Итак, суда пошли на штурм Ледовитого океана. С невероятными трудностями 23 августа мы подошли к мысу Ванкарем. Здесь находились пробивавшиеся на восток «Лейтенант Шмидт» и «Колыма».
Встреча капитана Миловзорова с Евгеновым благоприятно отразилась на настроении начальника экспедиции. Миловзоров подтвердил мою уверенность в том, что суда достигнут Колымы в текущую навигацию.
Весь дальнейший путь запомнился как тяжелая изнурительная работа. Суда постоянно шли в тумане, видимость была минимальной из-за частых снегопадов. В некоторых случаях мы пробивались от полыньи к полынье по такому мелководью, что ледокол не мог пройти там, где проходили транспортные суда. Это вынуждало его в одиночку обходить мористые поля сплоченного льда.
Утром 30 августа, когда туман рассеялся, мы увидели до самого горизонта, насколько хватало глаз, белую равнину сплошного льда. Караван стал. Через час я уже сидел в кабине гидросамолета «Р-5» рядом с пилотом Бердником. С высоты восьмисот метров мы хорошо выдели весь район. На запад от стоянки перемычка уплотненного льда, преграждавшего нам путь, была не более десяти миль, дальше шли прогалины, через которые мог свободно идти ледокол.
От мыса Якан до мыса Биллингса виднелась открытая вода с разреженным льдом в три-четыре балла, легко проходимым нашими судами. От мыса Биллингса кромка льда поворачивала на норд-вест, затем на норд и терялась в отдалении. Таким образом, можно было рассчитывать встретить за мысом Биллингса пространство, свободное ото льдов. К сожалению, дальше Бердник лететь не мог, показав мне два скрещенных пальца, что означало — горючего остается только на обратный путь. Самолет повернул назад. Пилот с большим риском посадил его в небольшую прогалину открытой воды вблизи «Сучана».
Разведка льдов показала, что если нам удастся успешно форсировать десятимильную преграду, то перед нами окажется открытый путь до места назначения.

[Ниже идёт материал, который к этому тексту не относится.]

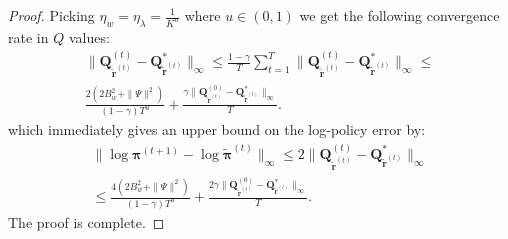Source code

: \begin{proof}
Picking $\eta_{{w}}=\eta_{{\lambda}}= \frac{1}{K^u}$ where $u\in (0,1)$ we get the following convergence rate in $Q$ values:
\begin{align*}
    \|\bm{Q}^{(t)}_{\tilde{\bm{r}}^{(t)}}
    - \bm{Q}^*_{\tilde{\bm{r}}^{(t)}} \|_\infty 
    \leq 
    \frac{1-\gamma}{T} \sum^{T}_{t=1}   
    \|\bm{Q}^{(t)}_{\tilde{\bm{r}}^{(t)}}
    - \bm{Q}^*_{\tilde{\bm{r}}^{(t)}} \|_\infty
    \leq\\
    \frac{2(2 B_w^2+\|\Psi\|^2)}{(1 - \gamma)T^u}
    +
    \frac{\gamma 
    \|\bm{Q}^{(0)}_{\tilde{\bm{r}}^{(t)}}
    - \bm{Q}^*_{\tilde{\bm{r}}^{(t)}} \|_\infty
    }{T}.
 \end{align*}
which immediately gives an upper bound on the log-policy error by:
\begin{align*}
    \| \log \bm{\pi}^{(t+1)} - \log \tilde{\bm{\pi}}^{(t)} \|_\infty 
    \leq 2
    \|\bm{Q}^{(t)}_{\tilde{\bm{r}}^{(t)}}
    - \bm{Q}^*_{\tilde{\bm{r}}^{(t)}} \|_\infty \\
    \leq
    \frac{4(2 B_w^2+\|\Psi\|^2)}{(1 - \gamma)T^u} +
    \frac{2 \gamma 
    \|\bm{Q}^{(0)}_{\tilde{\bm{r}}^{(t)}}
    - \bm{Q}^*_{\tilde{\bm{r}}^{(t)}} \|_\infty
    }{T}.
 \end{align*}
 The proof is complete.
 
\end{proof}

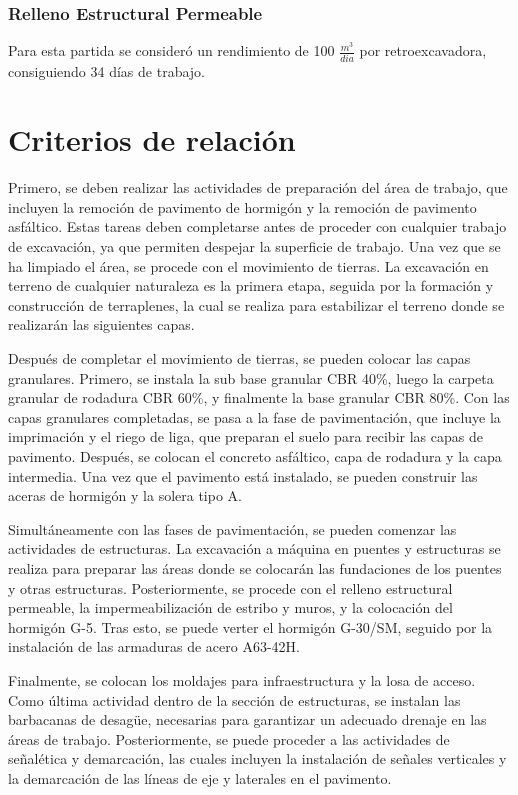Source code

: \documentclass{article} %
\begin{document}
\subsubsection{Relleno Estructural Permeable}
Para esta partida se consideró un rendimiento de 100 $\frac{m^3}{dia}$ por retroexcavadora, consiguiendo 34 días de trabajo.



\newpage
\section{Criterios de relación}

Primero, se deben realizar las actividades de preparación del área de trabajo, que incluyen la remoción de pavimento de hormigón y la remoción de pavimento asfáltico. Estas tareas deben completarse antes de proceder con cualquier trabajo de excavación, ya que permiten despejar la superficie de trabajo. Una vez que se ha limpiado el área, se procede con el movimiento de tierras. La excavación en terreno de cualquier naturaleza es la primera etapa, seguida por la formación y construcción de terraplenes, la cual se realiza para estabilizar el terreno donde se realizarán las siguientes capas.

Después de completar el movimiento de tierras, se pueden colocar las capas granulares. Primero, se instala la sub base granular CBR 40\%, luego la carpeta granular de rodadura CBR 60\%, y finalmente la base granular CBR 80\%. Con las capas granulares completadas, se pasa a la fase de pavimentación, que incluye la imprimación y el riego de liga, que preparan el suelo para recibir las capas de pavimento. Después, se colocan el concreto asfáltico, capa de rodadura y la capa intermedia. Una vez que el pavimento está instalado, se pueden construir las aceras de hormigón y la solera tipo A.

Simultáneamente con las fases de pavimentación, se pueden comenzar las actividades de estructuras. La excavación a máquina en puentes y estructuras se realiza para preparar las áreas donde se colocarán las fundaciones de los puentes y otras estructuras. Posteriormente, se procede con el relleno estructural permeable, la impermeabilización de estribo y muros, y la colocación del hormigón G-5. Tras esto, se puede verter el hormigón G-30/SM, seguido por la instalación de las armaduras de acero A63-42H.

Finalmente, se colocan los moldajes para infraestructura y la losa de acceso. Como última actividad dentro de la sección de estructuras, se instalan las barbacanas de desagüe, necesarias para garantizar un adecuado drenaje en las áreas de trabajo. Posteriormente, se puede proceder a las actividades de señalética y demarcación, las cuales incluyen la instalación de señales verticales y la demarcación de las líneas de eje y laterales en el pavimento.
\end{document}
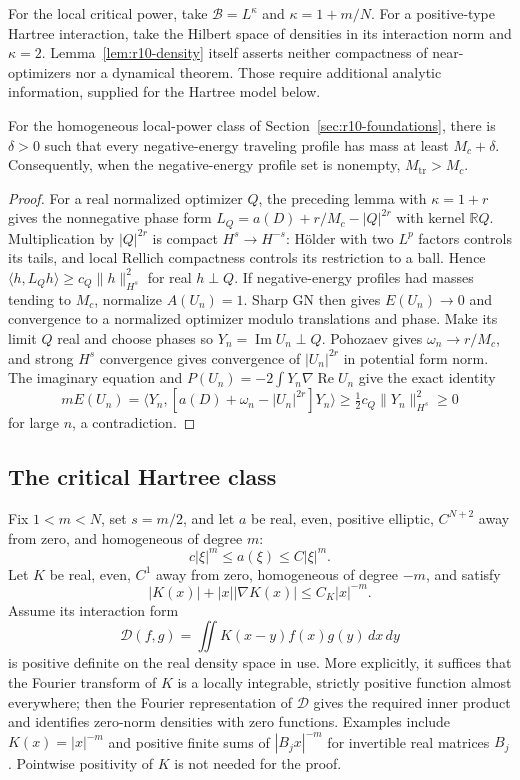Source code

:For the local critical power, take
$\mathcal B=L^{\kappa}$ and $\kappa=1+m/N$.
For a positive-type Hartree interaction, take the Hilbert space of
densities in its interaction norm and $\kappa=2$.
Lemma~\ref{lem:r10-density} itself asserts neither compactness of
near-optimizers nor a dynamical theorem. Those require additional
analytic information, supplied for the Hartree model below.

\begin{corollary}
For the homogeneous local-power class of Section~\ref{sec:r10-foundations},
there is $\delta>0$ such that every negative-energy traveling profile
has mass at least $M_c+\delta$. Consequently, when the negative-energy
profile set is nonempty, $M_{\mathrm{tr}}>M_c$.
\end{corollary}
\begin{proof}
For a real normalized optimizer $Q$, the preceding lemma with
$\kappa=1+r$ gives the nonnegative phase form
$L_Q=a(D)+r/M_c-|Q|^{2r}$ with kernel $\mathbb RQ$.
Multiplication by $|Q|^{2r}$ is compact $H^s\to H^{-s}$:
H\"older with two $L^p$ factors controls its tails, and local
Rellich compactness controls its restriction to a ball. Hence
$\langle h,L_Qh\rangle\ge c_Q\|h\|_{H^s}^2$ for real $h\perp Q$.
If negative-energy profiles had masses tending to $M_c$, normalize
$A(U_n)=1$. Sharp GN then gives $E(U_n)\to0$ and convergence to a
normalized optimizer modulo translations and phase. Make its limit
$Q$ real and choose phases so $Y_n=\operatorname{Im}U_n\perp Q$.
Pohozaev gives $\omega_n\to r/M_c$, and strong $H^s$ convergence
gives convergence of $|U_n|^{2r}$ in potential form norm.
The imaginary equation and $P(U_n)=-2\int Y_n\nabla\operatorname{Re}U_n$
give the exact identity
\[
 mE(U_n)=\langle Y_n,[a(D)+\omega_n-|U_n|^{2r}]Y_n\rangle
 \ge\tfrac12c_Q\|Y_n\|_{H^s}^2\ge0
\]
for large $n$, a contradiction.
\end{proof}

\subsection{The critical Hartree class}

Fix $1<m<N$, set $s=m/2$, and let $a$ be real, even, positive elliptic,
$C^{N+2}$ away from zero, and homogeneous of degree $m$:
\[
 c|\xi|^m\le a(\xi)\le C|\xi|^m.
\]
Let $K$ be real, even, $C^1$ away from zero, homogeneous of degree
$-m$, and satisfy
\begin{equation}\label{r10:kernel-bounds}
 |K(x)|+|x||\nabla K(x)|\le C_K|x|^{-m}.
\end{equation}
Assume its interaction form
\[
 \mathcal D(f,g)=\iint K(x-y)f(x)g(y)\,dx\,dy
\]
is positive definite on the real density space in use. More
explicitly, it suffices that the Fourier transform of $K$ is a
locally integrable, strictly positive function almost everywhere;
then the Fourier representation of $\mathcal D$ gives the required
inner product and identifies zero-norm densities with zero functions.
Examples include $K(x)=|x|^{-m}$ and positive finite sums of
$|B_jx|^{-m}$ for invertible real matrices $B_j$.
Pointwise positivity of $K$ is not needed for the proof.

С рассветом начали форсировать перемычку. Ледоколу приходилось прокладывать путь для каждого судна отдельно. Во второй половине дня удалось ввести суда в образовавшуюся прогалину. Продвижение ускорилось. До наступления темноты нам не удалось осилить все препятствия. С утра 31 августа суда продолжали пробиваться на запад и к полудню вышли в разреженный лед и продвинулись вперед миль на сорок. Это уже было большим успехом, до мыса Якан оставалось миль двенадцать. К вечеру ветер засвежел и стал отжимать льды от берега, что нам только помогало.